Cómics y féminas: ellas tienen mucho que decir

Para poder sobrevivir y adaptarse a los nuevos tiempos, el mundo del cómic ha tenido que cambiar, por supuesto, y hacer todo lo que ha podido para evolucionar. Si comenzó como un simple entretenimiento para clases bajas y analfabetas dicho mal y pronto, a principios de este siglo casi era una lectura elitista con la aparición de las novelas gráficas, muchas de ellas llevadas al cine, y que ya no tenían la inocencia ni el ánimo de entretener como sus primeros ancestros: ahora se especializaban, e incluso intentaban un poco incidir en la psicología del público, con un estudio de sus reacciones bien planificado y exhaustivo. Desde luego, sus autores se lo curraban y se lo curran, pues después de haber llegado a este punto, es imposible retroceder.

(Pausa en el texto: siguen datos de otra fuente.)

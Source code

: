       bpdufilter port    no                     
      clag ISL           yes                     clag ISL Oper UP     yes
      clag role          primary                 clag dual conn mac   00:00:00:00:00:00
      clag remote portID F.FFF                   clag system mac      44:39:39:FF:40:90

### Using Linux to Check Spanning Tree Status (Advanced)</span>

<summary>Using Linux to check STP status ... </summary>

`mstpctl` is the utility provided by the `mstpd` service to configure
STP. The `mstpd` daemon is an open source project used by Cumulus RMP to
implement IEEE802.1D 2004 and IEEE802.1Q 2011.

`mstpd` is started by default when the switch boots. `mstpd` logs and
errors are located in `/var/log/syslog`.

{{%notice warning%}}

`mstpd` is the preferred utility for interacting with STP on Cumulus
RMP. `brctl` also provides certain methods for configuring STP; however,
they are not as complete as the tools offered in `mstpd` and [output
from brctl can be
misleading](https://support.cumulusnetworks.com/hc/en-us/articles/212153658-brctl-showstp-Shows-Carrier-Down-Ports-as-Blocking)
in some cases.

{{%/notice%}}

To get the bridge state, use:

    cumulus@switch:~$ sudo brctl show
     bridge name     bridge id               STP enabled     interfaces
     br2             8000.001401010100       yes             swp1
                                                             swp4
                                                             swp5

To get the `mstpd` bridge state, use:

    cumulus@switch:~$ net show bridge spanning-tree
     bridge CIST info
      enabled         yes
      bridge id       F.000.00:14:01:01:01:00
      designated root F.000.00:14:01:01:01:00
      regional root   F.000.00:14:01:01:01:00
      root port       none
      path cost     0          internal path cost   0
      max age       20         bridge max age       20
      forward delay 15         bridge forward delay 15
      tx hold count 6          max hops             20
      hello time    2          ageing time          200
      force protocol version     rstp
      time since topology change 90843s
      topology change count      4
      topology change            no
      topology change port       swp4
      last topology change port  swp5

Y entonces, ¿qué le espera ahora a este sector? Pues como en todo arte contemporáneo, tendrá que buscarse la vida e intentar innovar buscando elementos atractivos y atrayentes que consigan enganchar al público, pero es interesante lo que el mundo femenino está aportando al mundo del cómic desde hace unos años. Sí, ya sé que muchos pensarán que no es tan nuevo, que el cómic erótico ya incluyó esto hace años, y que las tiras protagonizadas por jovencitas xxx en las diferentes publicaciones para adultos son las más apreciadas; pero no, no es precisamente a eso a lo que me refiero; es así bajo un punto de vista masculino, no olvidemos que la gran mayoría del arte ha surgido bajo la supremacía de los hombres, que tenían no sólo el tiempo y los recursos para dedicarse a ello y desarrollarlo, sino también con el beneplácito de la sociedad, que no era tan permisiva cuando se trataba de que las mujeres hicieran lo mismo.

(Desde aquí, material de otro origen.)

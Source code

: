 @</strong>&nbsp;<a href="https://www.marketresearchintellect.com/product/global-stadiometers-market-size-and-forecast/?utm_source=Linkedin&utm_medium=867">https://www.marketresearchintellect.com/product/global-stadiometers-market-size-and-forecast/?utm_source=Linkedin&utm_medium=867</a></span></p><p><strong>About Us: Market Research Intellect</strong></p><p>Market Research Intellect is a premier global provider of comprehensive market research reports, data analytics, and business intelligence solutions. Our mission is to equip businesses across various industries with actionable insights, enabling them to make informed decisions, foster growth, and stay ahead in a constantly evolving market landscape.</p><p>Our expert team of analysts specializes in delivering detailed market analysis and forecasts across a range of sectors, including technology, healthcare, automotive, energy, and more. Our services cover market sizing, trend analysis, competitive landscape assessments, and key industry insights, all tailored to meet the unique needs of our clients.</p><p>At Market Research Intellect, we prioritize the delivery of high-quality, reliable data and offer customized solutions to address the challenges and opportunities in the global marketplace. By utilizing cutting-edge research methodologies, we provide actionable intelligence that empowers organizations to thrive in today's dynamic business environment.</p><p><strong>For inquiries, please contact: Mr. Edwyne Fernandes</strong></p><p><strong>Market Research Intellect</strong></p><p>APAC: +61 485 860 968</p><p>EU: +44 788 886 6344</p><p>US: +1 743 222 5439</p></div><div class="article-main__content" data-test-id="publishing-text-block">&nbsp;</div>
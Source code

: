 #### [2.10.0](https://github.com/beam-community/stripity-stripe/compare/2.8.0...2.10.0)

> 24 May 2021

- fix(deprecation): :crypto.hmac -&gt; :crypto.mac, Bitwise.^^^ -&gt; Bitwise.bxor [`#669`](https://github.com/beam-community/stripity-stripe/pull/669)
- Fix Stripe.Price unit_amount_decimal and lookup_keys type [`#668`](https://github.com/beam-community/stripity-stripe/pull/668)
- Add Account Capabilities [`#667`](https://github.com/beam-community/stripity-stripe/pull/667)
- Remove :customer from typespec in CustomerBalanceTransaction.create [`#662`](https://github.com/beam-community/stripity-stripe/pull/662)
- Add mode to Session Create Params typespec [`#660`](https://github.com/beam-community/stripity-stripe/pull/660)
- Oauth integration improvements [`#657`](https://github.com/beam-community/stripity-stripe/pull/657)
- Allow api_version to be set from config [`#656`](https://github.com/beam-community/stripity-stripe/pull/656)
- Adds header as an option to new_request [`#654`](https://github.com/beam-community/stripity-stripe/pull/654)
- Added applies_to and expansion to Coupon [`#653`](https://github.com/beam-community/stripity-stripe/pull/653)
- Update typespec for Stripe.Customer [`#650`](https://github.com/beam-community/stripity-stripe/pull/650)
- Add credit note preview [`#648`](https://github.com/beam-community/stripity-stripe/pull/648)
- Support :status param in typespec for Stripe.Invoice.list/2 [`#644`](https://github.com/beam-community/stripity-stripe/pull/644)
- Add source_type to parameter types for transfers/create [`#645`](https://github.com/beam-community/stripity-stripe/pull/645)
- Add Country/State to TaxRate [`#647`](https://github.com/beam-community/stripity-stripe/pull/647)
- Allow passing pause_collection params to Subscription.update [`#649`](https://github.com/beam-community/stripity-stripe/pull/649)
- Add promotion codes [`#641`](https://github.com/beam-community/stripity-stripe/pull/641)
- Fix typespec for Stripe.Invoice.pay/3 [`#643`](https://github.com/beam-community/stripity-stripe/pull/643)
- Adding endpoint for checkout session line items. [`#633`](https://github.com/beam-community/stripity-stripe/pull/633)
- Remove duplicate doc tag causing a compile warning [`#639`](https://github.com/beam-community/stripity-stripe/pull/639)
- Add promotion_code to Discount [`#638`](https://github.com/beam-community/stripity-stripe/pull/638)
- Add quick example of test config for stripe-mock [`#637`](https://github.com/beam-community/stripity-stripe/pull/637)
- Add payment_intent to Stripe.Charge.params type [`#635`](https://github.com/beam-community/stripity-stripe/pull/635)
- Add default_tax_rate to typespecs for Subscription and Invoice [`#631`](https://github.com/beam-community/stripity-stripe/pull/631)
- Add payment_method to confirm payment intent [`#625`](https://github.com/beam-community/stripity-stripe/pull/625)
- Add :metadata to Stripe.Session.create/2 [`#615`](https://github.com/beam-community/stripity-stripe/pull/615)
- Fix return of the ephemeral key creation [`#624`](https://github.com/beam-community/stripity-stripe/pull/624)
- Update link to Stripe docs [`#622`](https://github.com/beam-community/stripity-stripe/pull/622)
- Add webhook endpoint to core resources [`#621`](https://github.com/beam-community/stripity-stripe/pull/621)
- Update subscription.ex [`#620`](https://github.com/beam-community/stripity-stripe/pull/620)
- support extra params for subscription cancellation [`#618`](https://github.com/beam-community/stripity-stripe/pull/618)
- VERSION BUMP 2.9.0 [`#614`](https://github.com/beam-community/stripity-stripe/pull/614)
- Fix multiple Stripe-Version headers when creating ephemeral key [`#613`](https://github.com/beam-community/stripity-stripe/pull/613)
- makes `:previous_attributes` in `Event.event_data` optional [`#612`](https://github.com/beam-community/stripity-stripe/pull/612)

Hace unos años que están proliferando no sólo las autoras femeninas, sino las protagonistas femeninas. Porque ahora, a la hora de comprar un cómic, y de elegir entre las diferentes temáticas o categorías, ya podemos hacer otras clases de elección distintas, que no tienen que ver con la edad del público ni con que te guste éste u otro autor;  y algunas de las obras pueden incluirse en una nueva clasificación que hasta ahora no había sido muy tenida en cuenta por nadie: la de comics sobre jovencitas. Hace unos años, nuestras hijas, sobre todo si ya estaban metidas en la adolescencia y los tebeos clásicos de años antes no les atraían mucho, sólo tenían dos opciones: o bien era lectoras ávidas y se enganchaban al carro de los superhéroes o de las temáticas adultas, o directamente dejaban de leer cómics, cosa que afectaba mucho al sector, que veía que había una parte del público que se perdía irremediablemente.

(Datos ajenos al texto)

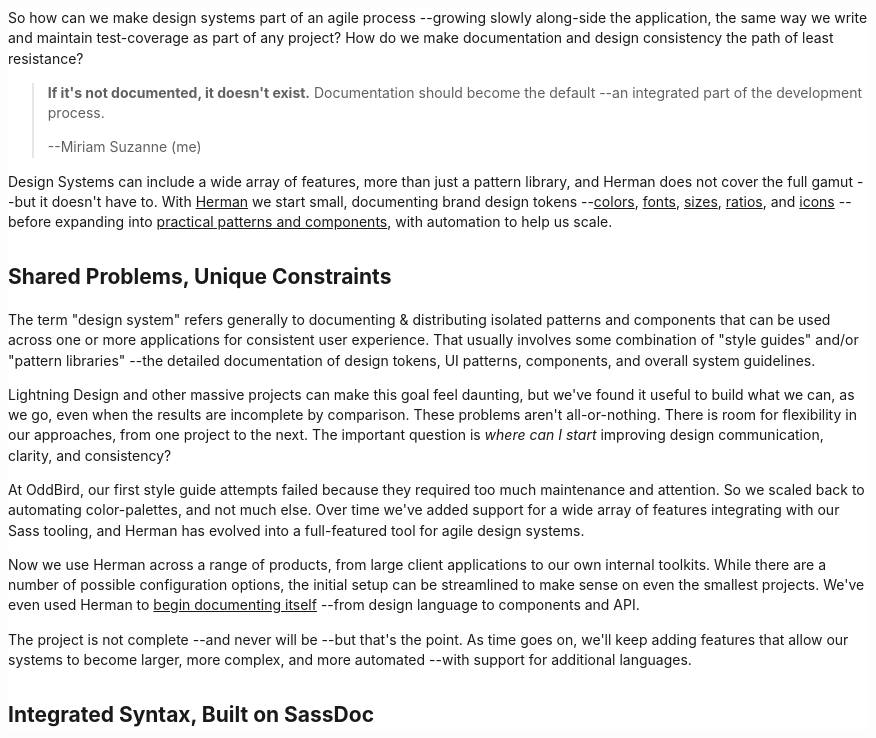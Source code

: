 So how can we make design systems part of an agile process --growing
slowly along-side the application, the same way we write and maintain
test-coverage as part of any project? How do we make documentation and
design consistency the path of least resistance?

> **If it's not documented, it doesn't exist.** Documentation should
> become the default --an integrated part of the development process.
>
> --Miriam Suzanne (me)

Design Systems can include a wide array of features, more than just a
pattern library, and Herman does not cover the full gamut --but it
doesn't have to. With [Herman] we start small, documenting brand design
tokens --[colors], [fonts], [sizes], [ratios][sizes], and [icons]
--before expanding into [practical patterns and components], with
automation to help us scale.

  [accidentally speaking at]: https://twitter.com/jina/status/935566434700222465
  [Clarity]: https://www.clarityconf.com/2017
  [Design Systems]: https://www.designbetter.co/design-systems-handbook/
  [Jina Anne]: https://www.patreon.com/sushiandrobots
  [Salesforce Lightning Design System]: https://www.lightningdesignsystem.com/
  [Herman]: /herman/
  [colors]: /herman/docs/demo_colors.html
  [fonts]: /herman/docs/demo_fonts.html
  [sizes]: /herman/docs/demo_sizes.html
  [icons]: /herman/docs/demo_icons.html
  [practical patterns and components]: /herman/docs/demo_examples.html

## Shared Problems, Unique Constraints

The term "design system" refers generally to documenting & distributing
isolated patterns and components that can be used across one or more
applications for consistent user experience. That usually involves some
combination of "style guides" and/or "pattern libraries" --the detailed
documentation of design tokens, UI patterns, components, and overall
system guidelines.

Lightning Design and other massive projects can make this goal feel
daunting, but we've found it useful to build what we can, as we go, even
when the results are incomplete by comparison. These problems aren't
all-or-nothing. There is room for flexibility in our approaches, from
one project to the next. The important question is *where can I start*
improving design communication, clarity, and consistency?

At OddBird, our first style guide attempts failed because they required
too much maintenance and attention. So we scaled back to automating
color-palettes, and not much else. Over time we've added support for a
wide array of features integrating with our Sass tooling, and Herman has
evolved into a full-featured tool for agile design systems.

Now we use Herman across a range of products, from large client
applications to our own internal toolkits. While there are a number of
possible configuration options, the initial setup can be streamlined to
make sense on even the smallest projects. We've even used Herman to
[begin documenting itself] --from design language to components and API.

The project is not complete --and never will be --but that's the point.
As time goes on, we'll keep adding features that allow our systems to
become larger, more complex, and more automated --with support for
additional languages.

  [begin documenting itself]: /herman/docs/

## Integrated Syntax, Built on SassDoc


  [KSS]: http://warpspire.com/kss/
  [SassDoc]: http://sassdoc.com/
  [all SassDoc annotations]: http://sassdoc.com/annotations/
  [Sass export utilities]: /herman/docs/api_json-export.html
  [documentation of CSS selectors and markup patterns]: /herman/docs/demo_examples.html
  [Sass]: http://sass-lang.com
  [Nunjucks]: https://mozilla.github.io/nunjucks/
  [markdown documents]: /herman/docs/CONFIGURATION.html#extradocs
  [Herman configuration]: /herman/docs/CONFIGURATION.html
  [external links]: /herman/docs/CONFIGURATION.html#extralinks
  [available on GitHub]: https://github.com/oddbird/sassdoc-theme-herman
  [tutorials]: /herman/articles/
  ["contributing" documentation]: /herman/docs/CONTRIBUTING.html
  [team of experts]: /birds/
  [a range of support, training, and consulting]: /services/design-systems/
  [contact form]: /contact/
  [@OddBird]: https://twitter.com/oddbird
  [public Slack]: http://friends.oddbird.net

Bien, parece que ahora eso podría cambiar con esta nueva tendencia que se está dando en el sector. Si hay que agradecérselo a la liberación femeninas, a los movimientos por la igualdad, o a un cambio en el método del trabajo del mundo del cómic, yo no lo sé, pero bienvenida sea la razón. No sólo las mujeres han traído como novedad la nueva categoría que ya he señalado, sino otra forma diferente de contar historias, y sobre todo, otras historias que difícilmente podrían gestarse en una mente masculina. Y curiosamente, también el factor homosexual ha entrado en juego en este panorama, pues entre todas estas historias de chicas jóvenes contadas por mujeres, son bastante frecuentes encontrarnos con protagonistas lesbianas, que en ocasiones están despertando a la sexualidad por ser menores de 20; y hay que decir que varias de estas historias han tenido bastante éxito, no sólo de crítica sino también de venta, que al final, aunque no sea muy correcto decirlo, es lo que importa.